__Task to complete__: Range to reproduce from the entries below: the line with "- Review and", the line with "- Research papers", and every line in between. Give them exactly and give nothing else.

__Data excerpts__:
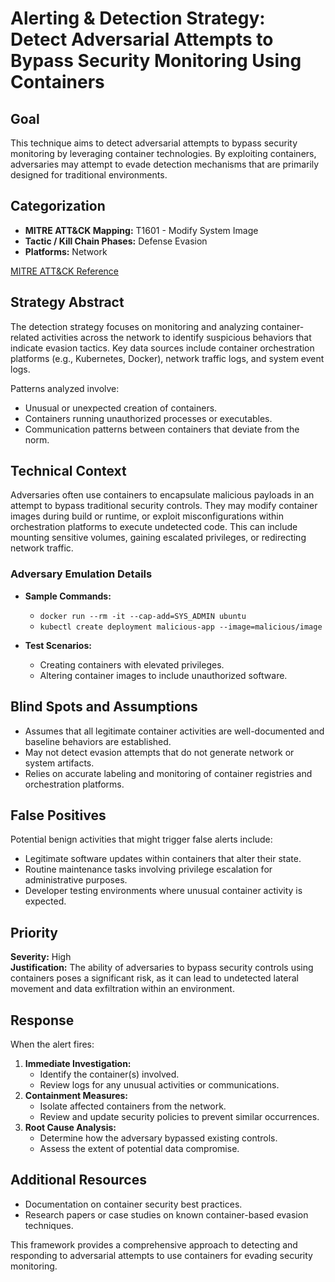 # Alerting & Detection Strategy: Detect Adversarial Attempts to Bypass Security Monitoring Using Containers

## Goal
This technique aims to detect adversarial attempts to bypass security monitoring by leveraging container technologies. By exploiting containers, adversaries may attempt to evade detection mechanisms that are primarily designed for traditional environments.

## Categorization
- **MITRE ATT&CK Mapping:** T1601 - Modify System Image
- **Tactic / Kill Chain Phases:** Defense Evasion
- **Platforms:** Network

[MITRE ATT&CK Reference](https://attack.mitre.org/techniques/T1601)

## Strategy Abstract
The detection strategy focuses on monitoring and analyzing container-related activities across the network to identify suspicious behaviors that indicate evasion tactics. Key data sources include container orchestration platforms (e.g., Kubernetes, Docker), network traffic logs, and system event logs.

Patterns analyzed involve:
- Unusual or unexpected creation of containers.
- Containers running unauthorized processes or executables.
- Communication patterns between containers that deviate from the norm.

## Technical Context
Adversaries often use containers to encapsulate malicious payloads in an attempt to bypass traditional security controls. They may modify container images during build or runtime, or exploit misconfigurations within orchestration platforms to execute undetected code. This can include mounting sensitive volumes, gaining escalated privileges, or redirecting network traffic.

### Adversary Emulation Details
- **Sample Commands:**
  - `docker run --rm -it --cap-add=SYS_ADMIN ubuntu`
  - `kubectl create deployment malicious-app --image=malicious/image`

- **Test Scenarios:**
  - Creating containers with elevated privileges.
  - Altering container images to include unauthorized software.

## Blind Spots and Assumptions
- Assumes that all legitimate container activities are well-documented and baseline behaviors are established.
- May not detect evasion attempts that do not generate network or system artifacts.
- Relies on accurate labeling and monitoring of container registries and orchestration platforms.

## False Positives
Potential benign activities that might trigger false alerts include:
- Legitimate software updates within containers that alter their state.
- Routine maintenance tasks involving privilege escalation for administrative purposes.
- Developer testing environments where unusual container activity is expected.

## Priority
**Severity:** High  
**Justification:** The ability of adversaries to bypass security controls using containers poses a significant risk, as it can lead to undetected lateral movement and data exfiltration within an environment.

## Response
When the alert fires:
1. **Immediate Investigation:**
   - Identify the container(s) involved.
   - Review logs for any unusual activities or communications.
2. **Containment Measures:**
   - Isolate affected containers from the network.
   - Review and update security policies to prevent similar occurrences.
3. **Root Cause Analysis:**
   - Determine how the adversary bypassed existing controls.
   - Assess the extent of potential data compromise.

## Additional Resources
- Documentation on container security best practices.
- Research papers or case studies on known container-based evasion techniques.

This framework provides a comprehensive approach to detecting and responding to adversarial attempts to use containers for evading security monitoring.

__Written answer__:
   - Review and update security policies to prevent similar occurrences.
3. **Root Cause Analysis:**
   - Determine how the adversary bypassed existing controls.
   - Assess the extent of potential data compromise.

## Additional Resources
- Documentation on container security best practices.
- Research papers or case studies on known container-based evasion techniques.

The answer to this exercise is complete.